I suppose you don't want to walk away from everything you've ever had with dh if there's any hope. Has it been bad for a long time? What was it like before they arrived?
It's easy to take stress out on nearest and dearest but sometimes if you're on the receiving end you can recognise that's it's got little to do with you and shrug it's less rewarding for whoever is dishing it out. Does your dh ever apologise for behaving like a twat?

icepole · 29/08/2012 00:15

He does yes. The last 2 years have been especially bad. Lots of stress. I think before we had kids we had more fun, now we both work all the time. Today I worked through lunch and break, then home and deal with the kids till bed. He is driving 3 hours a day which makes him miserable. Difference is he takes it out on me, like he is resentful. I hate also the total disregard he has for the things I love, I don't get it. It's hard, we are tired and stressed.

OP posts:
DoingItForMyself · 29/08/2012 10:50

Its inevitable that life won't be all fun and games when you have kids but there are other things that they do bring to your life which make up for the lack of free time and freedom.

If he's not spending much time with them, or he's too stressed to enjoy being with them, I suppose he's not seeing the benefits of being a parent, just the limitations.
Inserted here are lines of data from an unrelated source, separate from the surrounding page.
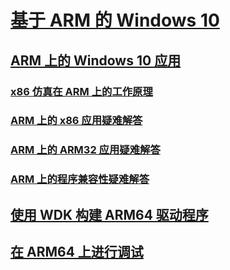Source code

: # [基于 ARM 的 Windows 10](/windows/arm)
## [ARM 上的 Windows 10 应用](/windows/uwp/porting/apps-on-arm)
### [x86 仿真在 ARM 上的工作原理](/windows/uwp/porting/apps-on-arm-x86-emulation)
### [ARM 上的 x86 应用疑难解答](/windows/uwp/porting/apps-on-arm-troubleshooting-x86)
### [ARM 上的 ARM32 应用疑难解答](/windows/uwp/porting/apps-on-arm-troubleshooting-arm32)
### [ARM 上的程序兼容性疑难解答](/windows/uwp/porting/apps-on-arm-program-compat-troubleshooter)
## [使用 WDK 构建 ARM64 驱动程序](/windows-hardware/drivers/develop/building-arm64-drivers)
## [在 ARM64 上进行调试](/windows-hardware/drivers/debugger/debugging-arm64)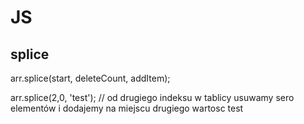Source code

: # JS

## splice

arr.splice(start, deleteCount, addItem);

arr.splice(2,0, 'test'); // od drugiego indeksu w tablicy usuwamy sero elementów i dodajemy na miejscu drugiego wartosc test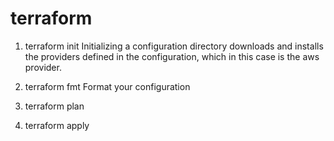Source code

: # terraform
1. terraform init
 Initializing a configuration directory downloads and installs the providers defined in the configuration, which in this case is the aws provider.
 
2. terraform fmt
 Format your configuration
 
3. terraform plan

4. terraform apply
My stbxh hardly spent any time with the DCs before we split up (one of my main bugbears) but now he takes them out whenever they're with him, to the park, climbing, swimming. He's obviously happier on his own and is a much better dad for it.

My stbxh hated his commute too. I even suggested to him that it was making him so miserable that he would be better getting a less well paid local job, even if it meant downsizing, as the most important thing is being happy, not having money or 'stuff' (not that we had much £ spare).

He didn't want to, as the status of his job is important to his sense of self. As far as I'm concerned if something is affecting your ability to interact appropriately with your loved ones you should sort it out.

Honestly, I know you are in turmoil now, but think long and hard about the future you want for yourself and your DCs, plan how you can make that happen and start to think positively about changes you can make to improve your situation. You don't want to still be feeling like this in 5 years time.

You shouldn't be missing breaks at work, you need a rest to recharge yourself. Have a chat about what can be done to decrease your workload if you're regularly having to miss breaks.